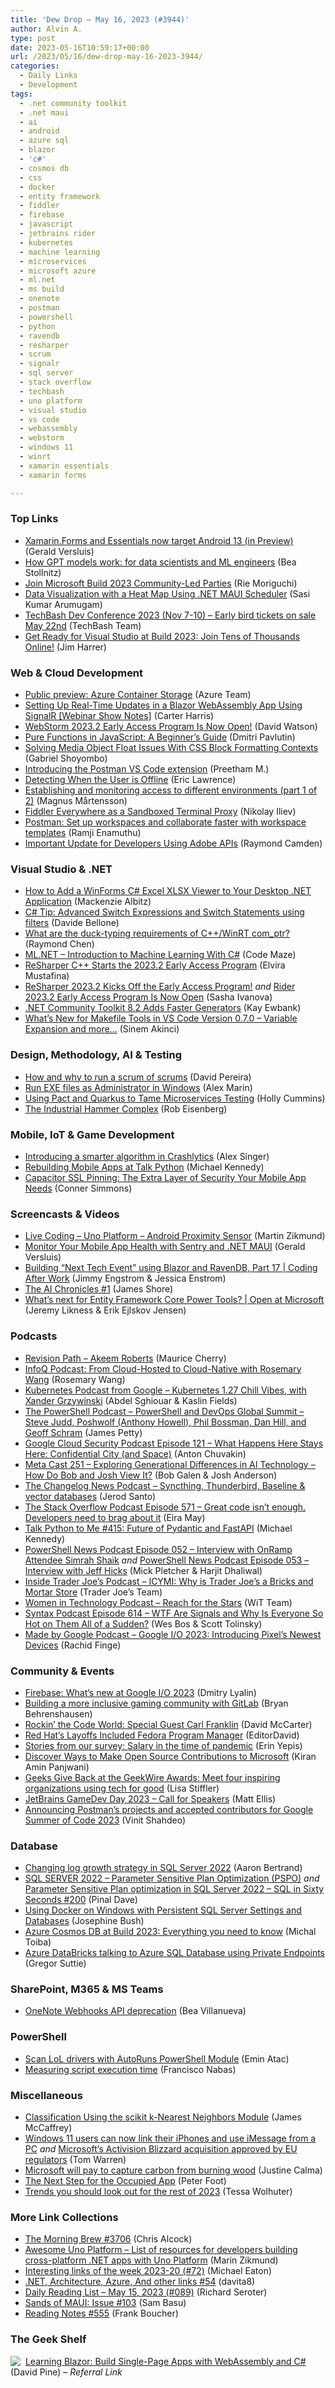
 ```yaml
---
title: 'Dew Drop – May 16, 2023 (#3944)'
author: Alvin A.
type: post
date: 2023-05-16T10:59:17+00:00
url: /2023/05/16/dew-drop-may-16-2023-3944/
categories:
  - Daily Links
  - Development
tags:
  - .net community toolkit
  - .net maui
  - ai
  - android
  - azure sql
  - blazor
  - 'c#'
  - cosmos db
  - css
  - docker
  - entity framework
  - fiddler
  - firebase
  - javascript
  - jetbrains rider
  - kubernetes
  - machine learning
  - microservices
  - microsoft azure
  - ml.net
  - ms build
  - onenote
  - postman
  - powershell
  - python
  - ravendb
  - resharper
  - scrum
  - signalr
  - sql server
  - stack overflow
  - techbash
  - uno platform
  - visual studio
  - vs code
  - webassembly
  - webstorm
  - windows 11
  - winrt
  - xamarin essentials
  - xamarin forms

---
```

### <a name="top"></a>Top Links

  * <a href="https://devblogs.microsoft.com/xamarin/xamarin-forms-essentials-target-android13-preview/" target="_blank" rel="noopener">Xamarin.Forms and Essentials now target Android 13 (in Preview)</a> (Gerald Versluis)
  * <a href="https://bea.stollnitz.com/blog/how-got-works-technical/" target="_blank" rel="noopener">How GPT models work: for data scientists and ML engineers</a> (Bea Stollnitz)
  * <a href="https://techcommunity.microsoft.com/t5/microsoft-mvp-award-program-blog/join-microsoft-build-2023-community-led-parties/ba-p/3819827" target="_blank" rel="noopener">Join Microsoft Build 2023 Community-Led Parties</a> (Rie Moriguchi)
  * <a href="https://www.syncfusion.com/blogs/post/heat-map-dotnet-maui-scheduler.aspx?utm_source=alvinashcraft&utm_medium=email&utm_campaign=alvinashcraft_blog_edmmay23" target="_blank" rel="noopener">Data Visualization with a Heat Map Using .NET MAUI Scheduler</a> (Sasi Kumar Arumugam)
  * <a href="https://www.eventbrite.com/e/techbash-2023-tickets-617683055647" target="_blank" rel="noopener">TechBash Dev Conference 2023 (Nov 7-10) &#8211; Early bird tickets on sale May 22nd</a> (TechBash Team)
  * <a href="https://devblogs.microsoft.com/visualstudio/get-ready-for-visual-studio-at-build-2023-join-tens-of-thousands-online/" target="_blank" rel="noopener">Get Ready for Visual Studio at Build 2023: Join Tens of Thousands Online!</a> (Jim Harrer)



### <a name="web"></a>Web & Cloud Development

  * <a href="https://azure.microsoft.com/en-us/updates/public-preview-azure-container-storage/" target="_blank" rel="noopener">Public preview: Azure Container Storage</a> (Azure Team)
  * <a href="https://www.syncfusion.com/blogs/post/real-time-updates-blazor-webassembly-signalr.aspx?utm_source=alvinashcraft&utm_medium=email&utm_campaign=alvinashcraft_blog_edmmay23" target="_blank" rel="noopener">Setting Up Real-Time Updates in a Blazor WebAssembly App Using SignalR [Webinar Show Notes]</a> (Carter Harris)
  * <a href="https://blog.jetbrains.com/webstorm/2023/05/webstorm-2023-2-eap1/" target="_blank" rel="noopener">WebStorm 2023.2 Early Access Program Is Now Open!</a> (David Watson)
  * <a href="https://dmitripavlutin.com/javascript-pure-function/" target="_blank" rel="noopener">Pure Functions in JavaScript: A Beginner&#8217;s Guide</a> (Dmitri Pavlutin)
  * <a href="https://smashingmagazine.com/2023/05/media-object-float-issues-css-block-formatting-contexts/" target="_blank" rel="noopener">Solving Media Object Float Issues With CSS Block Formatting Contexts</a> (Gabriel Shoyombo)
  * <a href="https://blog.postman.com/introducing-the-postman-vs-code-extension/" target="_blank" rel="noopener">Introducing the Postman VS Code extension</a> (Preetham M.)
  * <a href="https://textslashplain.com/2023/05/15/detecting-when-the-user-is-offline/" target="_blank" rel="noopener">Detecting When the User is Offline</a> (Eric Lawrence)
  * <a href="https://noopman.com/blog/establishing-and-monitoring-access-to-different-environments-part-1-of-2" target="_blank" rel="noopener">Establishing and monitoring access to different environments (part 1 of 2)</a> (Magnus Mårtensson)
  * <a href="https://www.telerik.com/blogs/fiddler-everywhere-sandboxed-terminal-proxy" target="_blank" rel="noopener">Fiddler Everywhere as a Sandboxed Terminal Proxy</a> (Nikolay Iliev)
  * <a href="https://blog.postman.com/set-up-workspaces-and-collaborate-faster-with-workspace-templates/" target="_blank" rel="noopener">Postman: Set up workspaces and collaborate faster with workspace templates</a> (Ramji Enamuthu)
  * <a href="https://blog.developer.adobe.com/important-update-for-developers-using-adobe-apis-bf25110d3b4?source=rss----9342990108af---4" target="_blank" rel="noopener">Important Update for Developers Using Adobe APIs</a> (Raymond Camden)



### <a name="dotnet"></a>Visual Studio & .NET

  * <a href="https://www.grapecity.com/blogs/how-to-add-a-winforms-c-sharp-excel-xlsx-viewer-to-your-desktop-application" target="_blank" rel="noopener">How to Add a WinForms C# Excel XLSX Viewer to Your Desktop .NET Application</a> (Mackenzie Albitz)
  * <a href="https://code4it.dev/csharptips/switch-expressions-and-statements/" target="_blank" rel="noopener">C# Tip: Advanced Switch Expressions and Switch Statements using filters</a> (Davide Bellone)
  * <a href="https://devblogs.microsoft.com/oldnewthing/20230515-00/?p=108187" target="_blank" rel="noopener">What are the duck-typing requirements of C++/WinRT com_ptr?</a> (Raymond Chen)
  * <a href="https://code-maze.com/csharp-mlnet-machine-learning-introduction/" target="_blank" rel="noopener">ML.NET – Introduction to Machine Learning With C#</a> (Code Maze)
  * <a href="https://blog.jetbrains.com/rscpp/2023/05/15/resharper-cpp-2023-2-eap-safe-delete/" target="_blank" rel="noopener">ReSharper C++ Starts the 2023.2 Early Access Program</a> (Elvira Mustafina)
  * <a href="https://blog.jetbrains.com/dotnet/2023/05/15/resharper-2023-2-eap1/" target="_blank" rel="noopener">ReSharper 2023.2 Kicks Off the Early Access Program!</a> _and_ <a href="https://blog.jetbrains.com/dotnet/2023/05/15/rider-2023-2-eap1/" target="_blank" rel="noopener">Rider 2023.2 Early Access Program Is Now Open</a> (Sasha Ivanova)
  * <a href="http://www.i-programmer.info/news/89-net/16301-net-community-toolkit-82-adds-faster-generators.html" target="_blank" rel="noopener">.NET Community Toolkit 8.2 Adds Faster Generators</a> (Kay Ewbank)
  * <a href="https://devblogs.microsoft.com/cppblog/whats-new-for-makefile-tools-in-vs-code-version-0-7-0-variable-expansion-and-more/" target="_blank" rel="noopener">What’s New for Makefile Tools in VS Code Version 0.7.0 – Variable Expansion and more…</a> (Sinem Akinci)



### <a name="design"></a>Design, Methodology, AI & Testing

  * <a href="http://blog.logrocket.com/product-management/how-why-to-run-a-scrum-of-scrums/" target="_blank" rel="noopener">How and why to run a scrum of scrums</a> (David Pereira)
  * <a href="https://www.advancedinstaller.com/run-exe-as-administrator-programmatically.html" target="_blank" rel="noopener">Run EXE files as Administrator in Windows</a> (Alex Marin)
  * <a href="http://hollycummins.com/pact-and-quarkus-3/" target="_blank" rel="noopener">Using Pact and Quarkus to Tame Microservices Testing</a> (Holly Cummins)
  * <a href="https://eisenbergeffect.medium.com/the-industrial-hammer-complex-d9785886ee59?source=rss-257e6cfa66b3------2" target="_blank" rel="noopener">The Industrial Hammer Complex</a> (Rob Eisenberg)



### <a name="mobile"></a>Mobile, IoT & Game Development

  * <a href="https://firebase.blog/posts/2023/05/crashlytics-event-grouping-algorithm-update" target="_blank" rel="noopener">Introducing a smarter algorithm in Crashlytics</a> (Alex Singer)
  * <a href="https://mkennedy.codes/posts/mobile-apps-at-talk-python-python-flutter/" target="_blank" rel="noopener">Rebuilding Mobile Apps at Talk Python</a> (Michael Kennedy)
  * <a href="https://ionic.io/blog/capacitor-ssl-pinning" target="_blank" rel="noopener">Capacitor SSL Pinning: The Extra Layer of Security Your Mobile App Needs</a> (Conner Simmons)



### <a name="videos"></a>Screencasts & Videos

  * <a href="http://www.youtube.com/watch?v=XCy34BJV52U" target="_blank" rel="noopener">Live Coding &#8211; Uno Platform &#8211; Android Proximity Sensor</a> (Martin Zikmund)
  * <a href="http://www.youtube.com/watch?v=9-50zH8fqYA" target="_blank" rel="noopener">Monitor Your Mobile App Health with Sentry and .NET MAUI</a> (Gerald Versluis)
  * <a href="http://www.youtube.com/watch?v=HPCEEtKx6Ls" target="_blank" rel="noopener">Building &#8220;Next Tech Event&#8221; using Blazor and RavenDB, Part 17 | Coding After Work</a> (Jimmy Engstrom & Jessica Enstrom)
  * <a href="https://www.jamesshore.com/v2/projects/nullables/ai-chronicles/1-the-ai-chronicles" target="_blank" rel="noopener">The AI Chronicles #1</a> (James Shore)
  * <a href="http://www.youtube.com/watch?v=ySPQJ8Yf7m0" target="_blank" rel="noopener">What&#8217;s next for Entity Framework Core Power Tools? | Open at Microsoft</a> (Jeremy Likness & Erik Ejlskov Jensen)



### <a name="podcasts"></a>Podcasts

  * <a href="https://revisionpath.com/akeem-roberts" target="_blank" rel="noopener">Revision Path &#8211; Akeem Roberts</a> (Maurice Cherry)
  * <a href="https://www.infoq.com/podcasts/cloud-hosted-cloud-native/" target="_blank" rel="noopener">InfoQ Podcast: From Cloud-Hosted to Cloud-Native with Rosemary Wang</a> (Rosemary Wang)
  * <a href="http://sites.libsyn.com/419861/kubernetes-127-chill-vibes-with-xander-grzywinski" target="_blank" rel="noopener">Kubernetes Podcast from Google &#8211; Kubernetes 1.27 Chill Vibes, with Xander Grzywinski</a> (Abdel Sghiouar & Kaslin Fields)
  * <a href="https://powershell.org/2023/05/the-powershell-podcast-powershell-and-devops-global-summit-steve-judd-poshwolf-anthony-howell-phil-bossman-dan-hill-and-geoff-schram/" target="_blank" rel="noopener">The PowerShell Podcast &#8211; PowerShell and DevOps Global Summit – Steve Judd, Poshwolf (Anthony Howell), Phil Bossman, Dan Hill, and Geoff Schram</a> (James Petty)
  * <a href="https://cloudsecuritypodcast.libsyn.com/ep121-what-happens-here-stays-here-confidential-city-and-space" target="_blank" rel="noopener">Google Cloud Security Podcast Episode 121 &#8211; What Happens Here Stays Here: Confidential City (and Space)</a> (Anton Chuvakin)
  * <a href="https://www.meta-cast.com/episode/251-exploring-generational-differences-in-ai-technology-how-do-bob-and-josh-view-it" target="_blank" rel="noopener">Meta Cast 251 &#8211; Exploring Generational Differences in AI Technology &#8211; How Do Bob and Josh View It?</a> (Bob Galen & Josh Anderson)
  * <a href="https://changelog.com/news/44" target="_blank" rel="noopener">The Changelog News Podcast &#8211; Syncthing, Thunderbird, Baseline & vector databases</a> (Jerod Santo)
  * <a href="https://stackoverflow.blog/2023/05/16/great-code-isnt-enough-developers-need-to-brag-about-it-ep-571/" target="_blank" rel="noopener">The Stack Overflow Podcast Episode 571 &#8211; Great code isn’t enough. Developers need to brag about it</a> (Eira May)
  * <a href="https://talkpython.fm/episodes/show/415/future-of-pydantic-and-fastapi" target="_blank" rel="noopener">Talk Python to Me #415: Future of Pydantic and FastAPI</a> (Michael Kennedy)
  * <a href="https://powershellnews.podbean.com/e/episode-052-interview-with-onramp-attendee-simrah-shaik/" target="_blank" rel="noopener">PowerShell News Podcast Episode 052 &#8211; Interview with OnRamp Attendee Simrah Shaik</a> _and_ <a href="https://powershellnews.podbean.com/e/episode-053-interview-with-jeff-hicks/" target="_blank" rel="noopener">PowerShell News Podcast Episode 053 &#8211; Interview with Jeff Hicks</a> (Mick Pletcher & Harjit Dhaliwal)
  * <a href="http://insidetjs.libsyn.com/icymi-why-is-trader-joes-a-bricks-and-mortar-store" target="_blank" rel="noopener">Inside Trader Joe&#8217;s Podcast &#8211; ICYMI: Why is Trader Joe&#8217;s a Bricks and Mortar Store</a> (Trader Joe&#8217;s Team)
  * <a href="https://podcasters.spotify.com/pod/show/witdc/episodes/Reach-for-the-Stars-e243e5k" target="_blank" rel="noopener">Women in Technology Podcast &#8211; Reach for the Stars</a> (WiT Team)
  * <a href="https://syntax.fm/show/614/wtf-are-signals-and-why-is-everyone-so-hot-on-them-all-of-the-sudden" target="_blank" rel="noopener">Syntax Podcast Episode 614 &#8211; WTF Are Signals and Why Is Everyone So Hot on Them All of a Sudden?</a> (Wes Bos & Scott Tolinsky)
  * <a href="https://shows.acast.com/made-by-google-podcast/episodes/64620c6df695d60011f6fa45" target="_blank" rel="noopener">Made by Google Podcast &#8211; Google I/O 2023: Introducing Pixel’s Newest Devices</a> (Rachid Finge)



### <a name="events"></a>Community & Events

  * <a href="https://firebase.blog/posts/2023/05/whats-new-at-google-io" target="_blank" rel="noopener">Firebase: What&#8217;s new at Google I/O 2023</a> (Dmitry Lyalin)
  * <a href="https://about.gitlab.com/blog/2023/05/15/building-inclusive-gaming-community-gitlab/" target="_blank" rel="noopener">Building a more inclusive gaming community with GitLab</a> (Bryan Behrenshausen)
  * <a href="https://dotnettips.wordpress.com/2023/05/15/rockin-the-code-world-special-guest-carl-franklin/" target="_blank" rel="noopener">Rockin’ the Code World: Special Guest Carl Franklin</a> (David McCarter)
  * <a href="https://linux.slashdot.org/story/23/05/15/0517232/red-hats-layoffs-included-fedora-program-manager?utm_source=rss1.0mainlinkanon&utm_medium=feed" target="_blank" rel="noopener">Red Hat&#8217;s Layoffs Included Fedora Program Manager</a> (EditorDavid)
  * <a href="https://stackoverflow.blog/2023/05/15/stories-from-our-survey-salary-in-the-time-of-pandemic/" target="_blank" rel="noopener">Stories from our survey: Salary in the time of pandemic</a> (Erin Yepis)
  * <a href="https://techcommunity.microsoft.com/t5/educator-developer-blog/discover-ways-to-make-open-source-contributions-to-microsoft/ba-p/3820868" target="_blank" rel="noopener">Discover Ways to Make Open Source Contributions to Microsoft</a> (Kiran Amin Panjwani)
  * <a href="https://www.geekwire.com/2023/geekwire-awards-meet-the-4-inspiring-geeks-give-back-organizations-using-tech-for-good/" target="_blank" rel="noopener">Geeks Give Back at the GeekWire Awards: Meet four inspiring organizations using tech for good</a> (Lisa Stiffler)
  * <a href="https://blog.jetbrains.com/dotnet/2023/05/15/jetbrains-gamedev-day-2023-call-for-speakers/" target="_blank" rel="noopener">JetBrains GameDev Day 2023 – Call for Speakers</a> (Matt Ellis)
  * <a href="https://blog.postman.com/postmans-projects-and-contributors-google-summer-of-code-2023/" target="_blank" rel="noopener">Announcing Postman’s projects and accepted contributors for Google Summer of Code 2023</a> (Vinit Shahdeo)



### <a name="sql"></a>Database

  * <a href="https://www.red-gate.com/simple-talk/databases/sql-server/t-sql-programming-sql-server/log-file-instant-file-initialization/" target="_blank" rel="noopener">Changing log growth strategy in SQL Server 2022</a> (Aaron Bertrand)
  * <a href="https://blog.sqlauthority.com/2023/05/15/sql-server-2022-parameter-sensitive-plan-optimization-pspo/?utm_source=rss&utm_medium=rss&utm_campaign=sql-server-2022-parameter-sensitive-plan-optimization-pspo" target="_blank" rel="noopener">SQL SERVER 2022 – Parameter Sensitive Plan Optimization (PSPO)</a> _and_ <a href="https://blog.sqlauthority.com/2023/05/16/parameter-sensitive-plan-optimization-in-sql-server-2022-sql-in-sixty-seconds-200/?utm_source=rss&utm_medium=rss&utm_campaign=parameter-sensitive-plan-optimization-in-sql-server-2022-sql-in-sixty-seconds-200" target="_blank" rel="noopener">Parameter Sensitive Plan optimization in SQL Server 2022 – SQL in Sixty Seconds #200</a> (Pinal Dave)
  * <a href="https://sqlkitty.com/docker-windows-persistent-sql-server/" target="_blank" rel="noopener">Using Docker on Windows with Persistent SQL Server Settings and Databases</a> (Josephine Bush)
  * <a href="https://devblogs.microsoft.com/cosmosdb/azure-cosmos-db-at-build-2023-everything-you-need-to-know/" target="_blank" rel="noopener">Azure Cosmos DB at Build 2023: Everything you need to know</a> (Michal Toiba)
  * <a href="https://gregorsuttie.com/2023/05/15/azure-databricks-talking-to-azure-sql-database-using-private-endpoints/" target="_blank" rel="noopener">Azure DataBricks talking to Azure SQL Database using Private Endpoints</a> (Gregor Suttie)



### <a name="sp"></a>SharePoint, M365 & MS Teams

  * <a href="https://devblogs.microsoft.com/microsoft365dev/onenote-webhooks-api-deprecation/" target="_blank" rel="noopener">OneNote Webhooks API deprecation</a> (Bea Villanueva)



### <a name="ps"></a>PowerShell

  * <a href="https://p0w3rsh3ll.wordpress.com/2023/05/15/scan-lol-drivers-with-autoruns-powershell-module/" target="_blank" rel="noopener">Scan LoL drivers with AutoRuns PowerShell Module</a> (Emin Atac)
  * <a href="https://devblogs.microsoft.com/powershell-community/measuring-script-execution-time/" target="_blank" rel="noopener">Measuring script execution time</a> (Francisco Nabas)



### <a name="misc"></a>Miscellaneous

  * <a href="https://visualstudiomagazine.com/articles/2023/05/15/scikit-k-nn-module.aspx" target="_blank" rel="noopener">Classification Using the scikit k-Nearest Neighbors Module</a> (James McCaffrey)
  * <a href="https://www.theverge.com/2023/5/15/23724252/microsoft-windows-11-phone-link-iphone-ios-support-available-now" target="_blank" rel="noopener">Windows 11 users can now link their iPhones and use iMessage from a PC</a> _and_ <a href="https://www.theverge.com/2023/5/15/23723703/microsoft-activision-blizzard-acquisition-approved-eu-european-commission" target="_blank" rel="noopener">Microsoft’s Activision Blizzard acquisition approved by EU regulators</a> (Tom Warren)
  * <a href="https://www.theverge.com/2023/5/15/23724418/microsoft-carbon-capture-burning-wood" target="_blank" rel="noopener">Microsoft will pay to capture carbon from burning wood</a> (Justine Calma)
  * <a href="https://inthehand.com/2023/05/15/the-next-step-for-the-occupied-app/" target="_blank" rel="noopener">The Next Step for the Occupied App</a> (Peter Foot)
  * <a href="https://www.zoho.com/blog/general/trends-you-should-look-out-for-the-rest-of-2023.html" target="_blank" rel="noopener">Trends you should look out for the rest of 2023</a> (Tessa Wolhuter)



### <a name="links"></a>More Link Collections

  * <a href="https://blog.cwa.me.uk/2023/05/16/the-morning-brew-3706/" target="_blank" rel="noopener">The Morning Brew #3706</a> (Chris Alcock)
  * <a href="https://github.com/MartinZikmund/awesome-uno-platform" target="_blank" rel="noopener">Awesome Uno Platform &#8211; List of resources for developers building cross-platform .NET apps with Uno Platform</a> (Marin Zikmund)
  * <a href="https://samestuffdifferentday.net/2023/05/15/Interesting-links-of-the-week-2023-20/" target="_blank" rel="noopener">Interesting links of the week 2023-20 (#72)</a> (Michael Eaton)
  * <a href="https://davidshergilashvili.space/2023/05/15/net-architecture-azure-and-other-links-54/" target="_blank" rel="noopener">.NET, Architecture, Azure, And other links #54</a> (davita8)
  * <a href="https://seroter.com/2023/05/15/daily-reading-list-may-15-2023-089/" target="_blank" rel="noopener">Daily Reading List – May 15, 2023 (#089)</a> (Richard Seroter)
  * <a href="https://www.telerik.com/blogs/sands-maui-issue-103" target="_blank" rel="noopener">Sands of MAUI: Issue #103</a> (Sam Basu)
  * <a href="https://www.frankysnotes.com/2023/05/reading-notes-555.html" target="_blank" rel="noopener">Reading Notes #555</a> (Frank Boucher)



### <a name="shelf"></a>The Geek Shelf

<a href="https://www.amazon.com/dp/1098113241/?tag=amavin-20" target="_blank" rel="noopener"><img decoding="async" align="left" style="margin: 0px 4px 0px 0px; border: 0px currentcolor; border-image: none; float: left; display: inline; background-image: none;" src="https://m.media-amazon.com/images/I/41zV1ynVC3L._SS135_.jpg" border="0" /></a>&nbsp;<a href="https://www.amazon.com/dp/1098113241/?tag=amavin-20" target="_blank" rel="noopener">Learning Blazor: Build Single-Page Apps with WebAssembly and C#</a> (David Pine) _&#8211; Referral Link_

> _WORK ITEM_: In the records above, tally the lines where the word "cosmos" appears, and give the number and nothing else.

> _SOLVED EXERCISE_: 2